I ordered a big blue Lego jet for my nephew’s Christmas and they shipped it without a box. I mean, the Lego set was in a box, but the box wasn’t in a box. It had shipping labels on it and it was ten kinds of torn up and caved in. I sent them a message basically saying “WTF?”, and they sent another one immediately…but again without a box! Thankfully it was undamaged and I was able to peel off the stickers without any damage, but it shouldn’t have happened in the first place. On the plus side, they told me to keep the first one. Hard to argue with a free $70 lego jet.
The chocolate… it melted… it melted… the poor chocolate…
/me sniffs
(amazon refunded and told me to keep the melted pile of cocoa butter)
We got an entire order swapped with someone else.
I’ve had all of the first 5 things happen.

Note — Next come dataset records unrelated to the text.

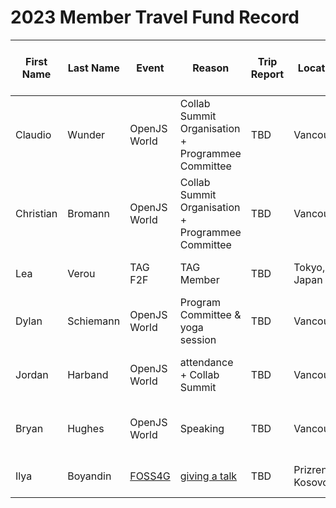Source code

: # 2023 Member Travel Fund Record

| First Name | Last Name | Event | Reason | Trip Report | Location | Travel Dates | Amount Requested | Pull Request date | Pull Request link | Date Expense report sent | Amount of Expense Report | Date Sent to Finance | Date approved through Bill.com | Bill.com Amount approved for reimbursement |
|---|---|---|---|---|---|---|---|---|---|---|---|---|---|---|
| Claudio | Wunder | OpenJS World | Collab Summit Organisation + Programmee Committee | TBD | Vancouver | 8th May - 16th May | 700 EUR | March 1st | https://github.com/openjs-foundation/cross-project-council/pull/1018 | TBD | TBD | TBD | TBD | TBD |
| Christian | Bromann | OpenJS World | Collab Summit Organisation + Programmee Committee | TBD | Vancouver | 5th May - 13th May | 800 EUR | March 24th | https://github.com/openjs-foundation/cross-project-council/pull/1035 | TBD | TBD | TBD | TBD | TBD |
| Lea | Verou | TAG F2F | TAG Member | TBD | Tokyo, Japan | April 17-21 | $3500 | March 27th | TBD | TBD | TBD | TBD | TBD | TBD |
| Dylan | Schiemann | OpenJS World | Program Committee & yoga session | TBD | Vancouver | 8th May - 13th May | 2376 USD | March 30th | https://github.com/openjs-foundation/community-fund/pull/18 | TBD | TBD | TBD | TBD | TBD |
| Jordan | Harband | OpenJS World | attendance + Collab Summit | TBD | Vancouver | 8th May - 16th May | 1445 CAD (hotel) + $387.10 USD (flight) + ~$100 USD (transportation) | March 6th | https://github.com/openjs-foundation/cross-project-council/pull/1019 | TBD | TBD | TBD | TBD | TBD |
| Bryan | Hughes | OpenJS World | Speaking | TBD | Vancouver | 9th May - 13th May | 1,539.81 CAD (hotel) + $364.31 USD (flight) | March 7th | https://github.com/openjs-foundation/community-fund/pull/22 | TBD | TBD | TBD | TBD | TBD |
| Ilya | Boyandin | [FOSS4G](https://2023.foss4g.org/) | [giving a talk](https://talks.osgeo.org/foss4g-2023/talk/review/CPDDPVUGSXUSTQ3JKS3H3ZWWUEQBSNSK) | TBD | Prizren, Kosovo | 28-30 June | EUR 490 registration fee + EUR ~400 flight + EUR ~300 hotel | April 4th | | TBD | TBD | TBD | TBD | TBD |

The one that was the worst to get fixed was when the item was misrepresented, when a listing claims to be a multi pack of something but they only send one.
When I complain about how they were supposed to send me 12 of something but I only got one, they always tell me they are sending it out properly this time, and then it ends up being only 1 again. One time they sent me the single item 3 times before I gave up and took a refund.
Every other one of the problems I can just do their auto fill email complaint and get it fixed the next day, most of the time with out me having to send back anything.
@metaphore oh I always always always call them. Never had any trouble with CS when I get someone on the phone.
@jbartus Most the time the auto email gets the job done, and it only takes like 5 clicks.
If I need to actually talk to someone the chat allows me to get it done without having to devote my full attention to it, plus I get a transcript of the conversation so if I do need to talk to someone again I can just copy/paste what someone has already told me.
The times that I’ve had to contact customer service more than once it’s pretty much been for things that were clearly listing errors, I know it’s unlikely that I will get 12 of something for the price of 2 or 3. It’s disappointing when only 1 shows up, but not unexpected. The listings usually get pulled to be re-evaluated and properly listed as single units. It’s a bit annoying to have to talk to CS a few times, but I doubt anyone, phone or other wise, would have been able to do anything any different, except maybe move to the refund step earlier.
@metaphore
¯\_(ツ)_/¯
I was just noting that I 've never had to resort to a second request on the phone. YMMV
I ordered a period cup. You know, that goes inside a vagina. It did not come in its original box with the storage bag and instructions. It came inside of a clear plastic mailer bag with a sticker that someone slapped on it that said new. It was also the wrong size.
I raised hell. This came from an actual Amazon warehouse. Why would it of ever not been inside it’s box, in its bag, with the instructions.
I mean, this goes inside my vagina. I want a factory sealed one! It seemed only fair to be pissed.
@RiotDemon damn, what a troublemaker organ that is!
@RiotDemon umm!! there are pharmacies for these types of things. I would never trust Amazon for such a personal item.
@growyoungagain Which places do you trust for the purchase of other personal items? Like toilet paper and tooth brushes?
@metaphore Grocery store/pharmacies. But hey this item is an invasive product you put inside you. Quite different than toilet paper or toiletries. Pretell where do you purchase said items?
@growyoungagain Amazon. And personally, I hold my toothbrush to a higher sanitary standard than my period cup. I get some pee on my tooth brush and it goes in the garbage, period cup gets some pee on it, it just gets washed with soap and water and reused.
@growyoungagain When you need a specific type of period cup, and the manufacturer only sells it through Amazon, I can’t just pick it up at a pharmacy.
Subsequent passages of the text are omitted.